SIARAN PERS
Bandung, 22 April 2025 — Sebanyak 15 guru Kimia SMA dari MGMP Kimia Kota Bandung mengikuti pelatihan Creative Pedagogy yang diselenggarakan oleh Lembaga Penelitian dan Pengabdian kepada Masyarakat (LPPM) UPI di Smart Classroom FPMIPA Universitas Pendidikan Indonesia (UPI), Sabtu, 22 April 2025. Kegiatan ini bertujuan memperkuat kapasitas guru dalam merancang pembelajaran kreatif, berkelanjutan, dan berbasis teknologi melalui implementasi Model C-R-E-A-T-E yang dikembangkan oleh Dr. Wawan Wahyu, M.Pd.
Model C-R-E-A-T-E—dengan enam tahapan: Connecting, Restructuring, Elaborating, Applying, Tasking, dan Evaluating—mengintegrasikan pendekatan Deep Learning, Education for Sustainable Development (ESD), serta pemanfaatan Artificial Intelligence (AI). Pendekatan ini dirancang untuk mendorong kreativitas, berpikir kritis, dan pembelajaran transformatif dalam konteks kimia.
“Guru bukan hanya fasilitator, tapi juga inovator dalam menciptakan pembelajaran yang bermakna,” ujar Dr. Wawan Wahyu saat membuka pelatihan.
Peserta mengikuti sesi hands-on penggunaan AI untuk membuat modul ajar (Learning Kit), simulasi virtual, analisis data eksperimen, hingga pengembangan instrumen penilaian berbasis kreativitas menggunakan Teaching for Creativity Observation Form (TCOF). Mereka juga menyaksikan demo proyek kontekstual seperti pembuatan susu dari biji nangka, sebagai contoh penerapan model C-R-E-A-T-E yang berkelanjutan.
“Kami kini lebih percaya diri memanfaatkan AI bukan sebagai pengganti, tapi sebagai mitra pembelajaran,” kata Dea Rian Firmansyah, guru dari SMAN 10 Bandung.
Pelatihan juga menghadirkan narasumber Rikki Mochamad Ramdhani, S.Pd., M.Kom., M.Si., Drs. Ali Kusrijadi, M.Si., dan Drs. Asep Suryatna, M.Si., dengan moderator Rosi Oktiani, M.Pd. Dua mahasiswa Pendidikan Kimia UPI bertindak sebagai teknisi pendukung.
Kegiatan ini menjadi respons terhadap tantangan Kurikulum Merdeka yang menekankan pembelajaran mendalam (deep learning), literasi teknologi, dan keberlanjutan. MGMP Kimia Kota Bandung berkomitmen menjadikan pelatihan ini sebagai program tahunan, didukung LPPM UPI melalui pendampingan daring dan publikasi praktik baik dalam jurnal ilmiah.

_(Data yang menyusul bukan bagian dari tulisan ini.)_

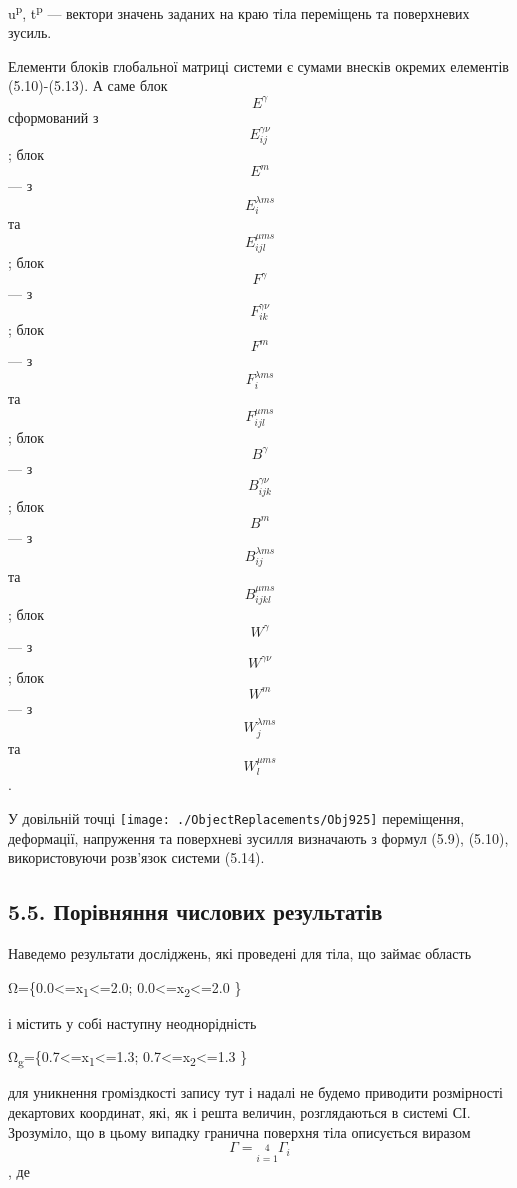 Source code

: u\textsuperscript{p}, t\textsuperscript{p} --- вектори значень заданих
на краю тіла переміщень та поверхневих зусиль.

Елементи блоків глобальної матриці системи є сумами внесків окремих
елементів (5.10)-(5.13). А саме блок \[E^{\gamma}{}\] сформований з
\[E_{\mathit{\text{ij}}}^{\mathit{\text{γν}}}{}\]; блок \[E^{m}{}\] ---
з \[E_{i}^{\lambda\mathit{\text{ms}}}{}\] та
\[E_{\mathit{\text{ijl}}}^{\mu\mathit{\text{ms}}}{}\]; блок
\[F^{\gamma}{}\] --- з
\[F_{\mathit{\text{ik}}}^{\mathit{\text{γν}}}{}\]; блок \[F^{m}{}\] ---
з \[F_{i}^{\lambda\mathit{\text{ms}}}{}\] та
\[F_{\mathit{\text{ijl}}}^{\mu\mathit{\text{ms}}}{}\]; блок
\[B^{\gamma}{}\]--- з
\[B_{\mathit{\text{ijk}}}^{\mathit{\text{γν}}}{}\]; блок \[B^{m}{}\] ---
з \[B_{\mathit{\text{ij}}}^{\lambda\mathit{\text{ms}}}{}\] та
\[B_{\mathit{\text{ijkl}}}^{\mu\mathit{\text{ms}}}{}\]; блок
\[W^{\gamma}{}\]--- з \[W^{\mathit{\text{γν}}}{}\]; блок \[W^{m}{}\] ---
з \[W_{j}^{\lambda\mathit{\text{ms}}}{}\] та
\[W_{l}^{\mu\mathit{\text{ms}}}{}\].

У довільній точці
\texttt{[image: ./ObjectReplacements/Obj925]}
переміщення, деформації, напруження та поверх­неві зусилля визначають з
формул (5.9), (5.10), використовуючи розв'язок системи (5.14).

\hypertarget{ux43fux43eux440ux456ux432ux43dux44fux43dux43dux44f-ux447ux438ux441ux43bux43eux432ux438ux445-ux440ux435ux437ux443ux43bux44cux442ux430ux442ux456ux432-1}{%
\subsection[5.5. Порівняння числових
результатів]{\texorpdfstring{\protect\hypertarget{anchor-65}{}{}5.5.
Порівняння числових
результатів}{5.5. Порівняння числових результатів}}\label{ux43fux43eux440ux456ux432ux43dux44fux43dux43dux44f-ux447ux438ux441ux43bux43eux432ux438ux445-ux440ux435ux437ux443ux43bux44cux442ux430ux442ux456ux432-1}}

Наведемо результати досліджень, які проведені для тіла, що займає
область

Ω=\{0.0\textless=x\textsubscript{1}\textless=2.0;
0.0\textless=x\textsubscript{2}\textless=2.0 \}

і містить у собі наступну неоднорідність

Ω\textsubscript{g}=\{0.7\textless=x\textsubscript{1}\textless=1.3;
0.7\textless=x\textsubscript{2}\textless=1.3 \}

для уникнення громіздкості запису тут і надалі не будемо приводити
розмірності декартових координат, які, як і решта величин, розглядаються
в системі СІ. Зрозуміло, що в цьому випадку гранична поверхня тіла
описується виразом
\[{{\Gamma = \underset{i = 1}{\overset{4}{}}}\Gamma_{i}}{}\] , де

“Jika guru kreatif, maka siswa akan belajar secara kreatif. Pendidikan bukan hanya tentang ilmu, tapi memberi daya dalam proses belajar,” tutup Dr. Wawan Wahyu.
Pelatihan ini menjadi langkah strategis dalam membangun kolaborasi antara perguruan tinggi dan guru, guna mewujudkan pendidikan kimia yang inovatif, berkelanjutan, dan berdaya saing global.
—
Untuk informasi lebih lanjut, hubungi:
Kantor HUMAS UPI
Jl. Dr. Setiabudhi No. 229, Gedung University Center Lantai 6, Bandung
Email: [email protected] | Telp: +6285133332559
(https://berita.upi.edu/pelatihan-creative-pedagogy-bagi-guru-kimia-kota-bandung-mengusung-inovasi-pembelajaran-model-c-r-e-a-t-e-berbasis-deep-learning-esd-dan-pemanfaatan-teknologi-ai/)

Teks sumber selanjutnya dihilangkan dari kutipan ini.